A given condition was in effect for at least 10 sessions, and until the subject's levels of persistence (defined as the proportion of response ratios larger than 10 completed) was stable from day to day for five consecutive sessions. Stability was defined as the absence of the highest point, the lowest point and either an upward or a downward a trend. Sessions occurred once daily at approximately the same time of day and lasted (typically) until 40 reinforcers had been presented or (rarely) until 75 min had elapsed. Sessions began with a 5-min blackout period during which all lights in the chamber were dark.

Dependent Variables

The primary dependent variable was the proportion of trials in which persistence was both possible and occurred. That is, proportion persistence was defined as the proportion of ratios larger than FR 10 that were completed.
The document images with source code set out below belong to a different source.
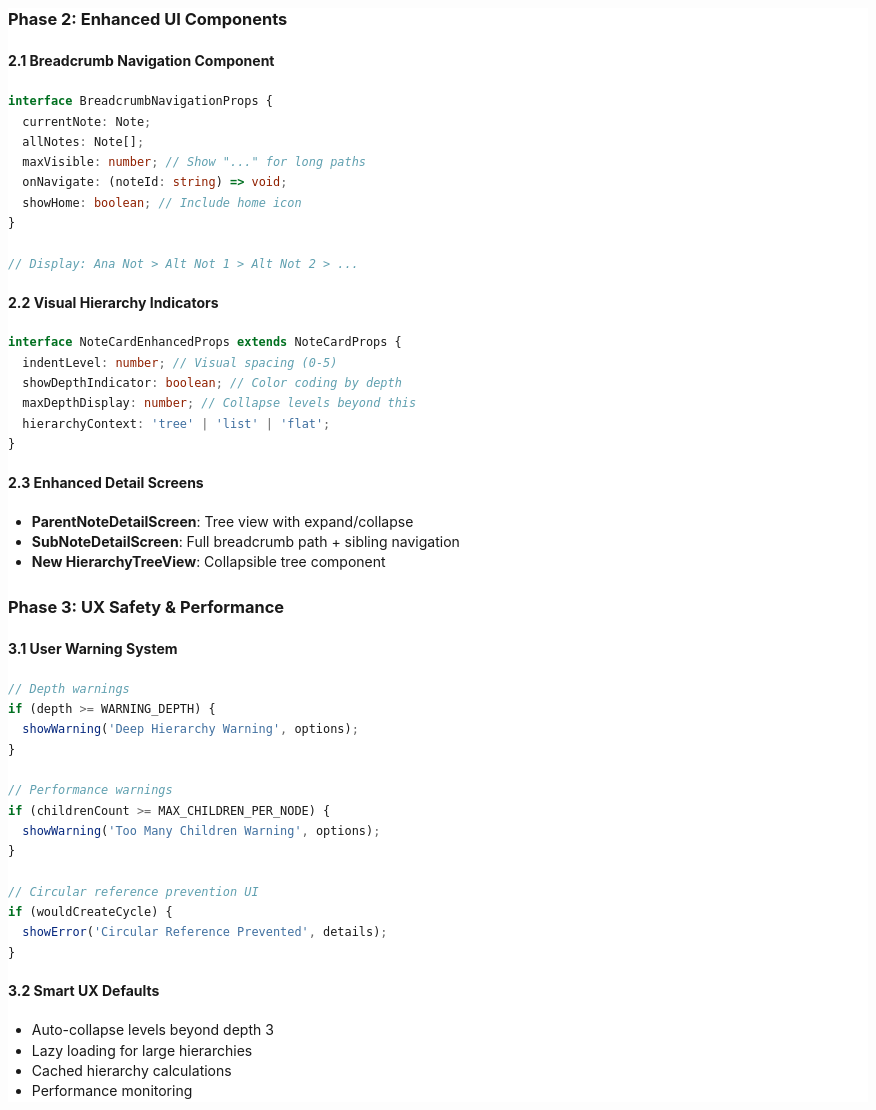 ### Phase 2: Enhanced UI Components

#### 2.1 Breadcrumb Navigation Component
```typescript
interface BreadcrumbNavigationProps {
  currentNote: Note;
  allNotes: Note[];
  maxVisible: number; // Show "..." for long paths
  onNavigate: (noteId: string) => void;
  showHome: boolean; // Include home icon
}

// Display: Ana Not > Alt Not 1 > Alt Not 2 > ...
```

#### 2.2 Visual Hierarchy Indicators
```typescript
interface NoteCardEnhancedProps extends NoteCardProps {
  indentLevel: number; // Visual spacing (0-5)
  showDepthIndicator: boolean; // Color coding by depth
  maxDepthDisplay: number; // Collapse levels beyond this
  hierarchyContext: 'tree' | 'list' | 'flat';
}
```

#### 2.3 Enhanced Detail Screens
- **ParentNoteDetailScreen**: Tree view with expand/collapse
- **SubNoteDetailScreen**: Full breadcrumb path + sibling navigation
- **New HierarchyTreeView**: Collapsible tree component

### Phase 3: UX Safety & Performance

#### 3.1 User Warning System
```typescript
// Depth warnings
if (depth >= WARNING_DEPTH) {
  showWarning('Deep Hierarchy Warning', options);
}

// Performance warnings
if (childrenCount >= MAX_CHILDREN_PER_NODE) {
  showWarning('Too Many Children Warning', options);
}

// Circular reference prevention UI
if (wouldCreateCycle) {
  showError('Circular Reference Prevented', details);
}
```

#### 3.2 Smart UX Defaults
- Auto-collapse levels beyond depth 3
- Lazy loading for large hierarchies
- Cached hierarchy calculations
- Performance monitoring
FR-10 trials were not taken into account because completing them did not entail a sunk cost error. This was the same definition of persistence used by Navarro and Fantino (2005). A second dependent variable was the mean number of responses made on the schedule key during a given trial before an escape response was made.

Results

Figure 1 presents, for each pigeon, proportion persistence as a function of Resc/Rpersist on a log scale. Instances of the sunk cost error appear as points to the left of the y-axis (indicating a condition where the contingencies favored escaping) and above zero (indicating the completion of some ratios larger than FR 10). All pigeons made the sunk cost error in one or more conditions. The sunk cost error was most likely when the costs of making the error were relatively low (near the y-axis). To the right of the y-axis, when contingencies favored persistence, pigeons sometimes made the reverse sunk cost error — that is, failing to persist when persistence was appropriate. These were rarer than the sunk cost error, however.

Fig 1.

Fig 1

Mean proportion persistence for the last five sessions of each condition as a function of Resc/Rpersist. Solid circles are the first presentation of each condition; open squares are replications. Error bars are session mean ranges for the last five sessions of the condition. Note the logged x-axes.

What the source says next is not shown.